A Walk Back Through Time – the Hobart Rivulet

Hobart has a fascinating colonial history which on many levels can be seen from the the buildings of the era, but they don’t really tell what life was like during that period. Wouldn’t it be great if you could go back through time and see Hobart and how the people lived? Well you can – sort of. No this doesn’t involve travelling back through time à la Doctor Who, but rather a short walk of just over 5.5Km (or 3.4 miles) return and a morning of your time.

Hobart Rivulet Park
Following Hobart Rivulet upstream from the city to the foot of kunanyi / Mount Wellington, this trail has a gentle uphill grade and is well suited to bikes and dogs on lead.

The starting point for our time travelling adventure is the Collins Way Car Park situated on the corner of Molle and Collins Streets. Walk through the car park to the start of the Hobart Linear Park and then follow the sign for the Hobart Rivulet Walking Track. The Hobart Rivulet was crucial to the establishment of Hobart as a city. Back in 1803 the Van Dieman’s Land colony was first established upon the banks of the Derwent’s eastern shore at what is now Risdon Cove. Its purpose was to a be a place where Nineteenth Century Britain could send its convict population and a defence against possible French colonial intentions in the region. Fresh water was a problem and after approximately twelve months the settlement was moved to its present location because of what Lieutenant-Governor David Collins described as ‘a run of clear, fresh water’ flowing down off of Mount Wellington (kunanyi, Unghbanyahletta or Poorawetter in the local aboriginal languages) into the River Derwent. The settlement, initially known as Hobart Town or Hobarton, was named after Lord Hobart, the then Colonial Secretary.
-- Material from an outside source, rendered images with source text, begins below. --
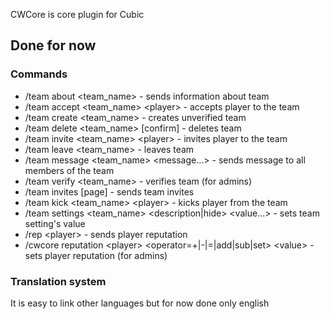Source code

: CWCore is core plugin for Cubic

## Done for now

### Commands

- /team about <team_name> - sends information about team
- /team accept <team_name> \<player> - accepts player to the team
- /team create <team_name> - creates unverified team
- /team delete <team_name> [confirm] - deletes team
- /team invite <team_name> \<player> - invites player to the team
- /team leave <team_name> - leaves team
- /team message <team_name> <message...> - sends message to all members of the team
- /team verify <team_name> - verifies team (for admins)
- /team invites [page] - sends team invites
- /team kick <team_name> \<player> - kicks player from the team
- /team settings <team_name> <description|hide> <value...> - sets team setting's value
- /rep \<player> - sends player reputation
- /cwcore reputation \<player> <operator=+|-|=|add|sub|set> \<value> - sets player reputation (for admins)

### Translation system

It is easy to link other languages but for now done only english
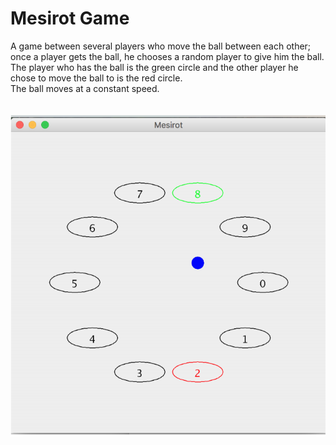 # Mesirot Game
A game between several players who move the ball between each other; once a player gets the ball, he chooses a random player to give him the ball.<br/>
The player who has the ball is the green circle and the other player he chose to move the ball to is the red circle.<br/>
The ball moves at a constant speed.
<br/>
<br/>
<br/>
![](image/MesirotGame.png)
From 1804 to the 1860’s the rivulet was Hobart’s primary source of drinking water, drain and sewer. Industry quickly established itself upon its bank using the force of the descending water to power the factories. In 1816 Robert Nash, was a miller who was convicted of breaking and entering (or B and E in the parlance) and had his death sentence commuted in favour of transportation for life to Norfolk Island and was then lucky enough to earn a full pardon and be moved to Hobart, established a flour mill near the Gore Street Weir. The mill had a short working life due to the high costs of maintenance and was closed in 1818 to be replaced by a windmill.

 

Hobart Rivulet
The site of one of the many sluices that were used to control the flow of the water so it could power the many factories that had set up on the banks of the Rivulet.

 

Milton House
Milton was originally the residence of George Wilson who settled in Hobart in 1831 with his family. Wilson opened Hobart’s first tobacconist and snuff shop. The house is a good example of Georgian colonial architecture.

 

After walking just over 500m you can see a rather nice specimen of colonial Georgian architecture on you right hand side. Milton House was originally built on a one acre allotment which was originally granted to George Wilson soon after his arrival in Hobart Town 1831. George Wilson was born in England in 1801 and he was, by trade, a tobacconist and snuff maker in partnership with H.B.Tonkin. Wilson was on his way to Sydney in 1831 with his wife and two daughters, but during his stopover in Hobart he was so taken with the colony that he decided to settle in Hobart. A few years later his partner arrived from England and they set up the first tobacco and snuff shop in Tasmania. Owning the colony’s first baccy shop was obviously a nice little earner for George.

 

Mount Wellington
Just before reaching Wynard Street you get the first uninterupted view of Mount Wellington.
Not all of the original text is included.